現代田んぼ生活 辻井農園日記

滋賀県の湖北地方で完全無農薬有機栽培米の「コシヒカリ」と「秋の詩」と「みどり豊」を作っている辻井農園のブログです。安心して食べていただけるおいしいお米をつくっています。

ラジオの泣けた朗読とちがいのちがい


終日、雨模様。
たまたま聴いていたNHKのラジオのラジオ文藝館という、朗読番組を途中から聴いたら、もう泣けてきてしかたがない。
いったいこれは誰のどういう作品なのか・・・と、藤沢周平みたいだが、藤沢作品はすべて読んだので、たぶん違うだろう。ひょっとして森鴎外?いやいや、もっと文体がやわらかい。誰だ?ネットで調べてみると、山本周五郎の「箭竹」という作品らしい。新潮文庫の『小説 日本婦道記』からの朗読で、朗読は石澤典夫アナウンサーということでした。
なるほど。婦道という言葉も死後ですが、賢い日本のお母さん方の頑張りや知恵や誇りが今の日本の繁栄の礎であることは間違いないことですわな。舞台は江戸時代。将軍家綱は、諸国から献上された弓矢の中に「大願」という文字のあるのに気づく。それは、三河の国・岡崎の水野けんもつ忠義から献納されたものだった。矢に「大願」の二字を彫っていたのは、水野けんもつ配下の茅野百記の妻・みよだった。茅野は、18年前、役目のさなかに刃傷におよび、妻や子に会うこともなく、切腹して果てたのであったが・・・。というような話。
あんまり泣けて、いい話だったので、昼前に時間外取扱の郵便局によった帰りに本屋さんに寄ったのだが、今どきの本屋さんでは山本周五郎の文庫本は置いてありませんね。いや、何冊かは合ったのですが『小説 日本婦道記』はありませんでした。アンソロジー山本周五郎(山周・ヤマシュウとファンは言うようですが)の「糸車」が入っているのがあったので、購入。他に宮部みゆき「鬼子母火」、池波正太郎「この父その子」、高田郁「漆喰くい」、平岩弓枝「親なし子なし」が入っているので、これはこれで楽しみ。
ついでに

も購入。でも図書館で山本周五郎の本は探さないといけませんな。


次男と次女の授業参観に出る。次女は音楽の授業で合唱と合奏の発表。次女も張り切って演奏していました。中学の次男は道徳の授業で「ちがいのちがい」。運動会で男子は3km、女子は2km走りました。こういう違いは○か×か。Aさんは健康でいつでもどこへでも一人で旅行に出られます。Bさんは足が不自由で車椅子ですから、一人では自由に旅行には行けません。こういう違いは○か×か。
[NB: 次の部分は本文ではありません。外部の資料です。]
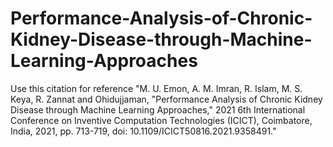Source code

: # Performance-Analysis-of-Chronic-Kidney-Disease-through-Machine-Learning-Approaches
Use this citation for reference "M. U. Emon, A. M. Imran, R. Islam, M. S. Keya, R. Zannat and Ohidujjaman, "Performance Analysis of Chronic Kidney Disease through Machine Learning Approaches," 2021 6th International Conference on Inventive Computation Technologies (ICICT), Coimbatore, India, 2021, pp. 713-719, doi: 10.1109/ICICT50816.2021.9358491."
日本人の平均寿命は76歳。アフガニスタンの平均寿命は45歳。こういう違いは○か×か。ある学校では名簿は男子が先、女子が後、ある学校では男女が混合の名簿、こういう違いは○か×か。18歳にならないと自動車の運転ができない。高校を卒業すると車の運転はできるが、中学生ではできない、こういう違いは○か×か。
○か×か、というのはいいと思うか悪いと思うか、ぐらいのことなのだが、あれこれ意見が出て面白かったです。とくに車椅子のことについてはあれこれ意見が出ました。
僕はあれこれ中学一年生の意見を聞きながら、世の中には我慢できることと我慢できないことがあるよなぁ、でも世の中の見聞が広くないと、我慢できないこと、我慢する必要がないことも、我慢させられたりするのはつらいなぁ、と考えたり。
うまく書けないけれど、どうにもこうにも、しようがないので、厳しい制約の中で、頑張るしかないこともあるし、なにがどうであれ、頑張っている姿は立派だと思わないずにはいられないし、そう思わないといけないわなぁ、と考えたり。
人間はなかなか他人のつらさは理解できないものだなぁ、どうしようもなく自己中心的なものだなぁ、と考えたり。
わがままにならない程度に、自己中心的な考え方でなければ、生きてもいけないわなぁ、と考えたり。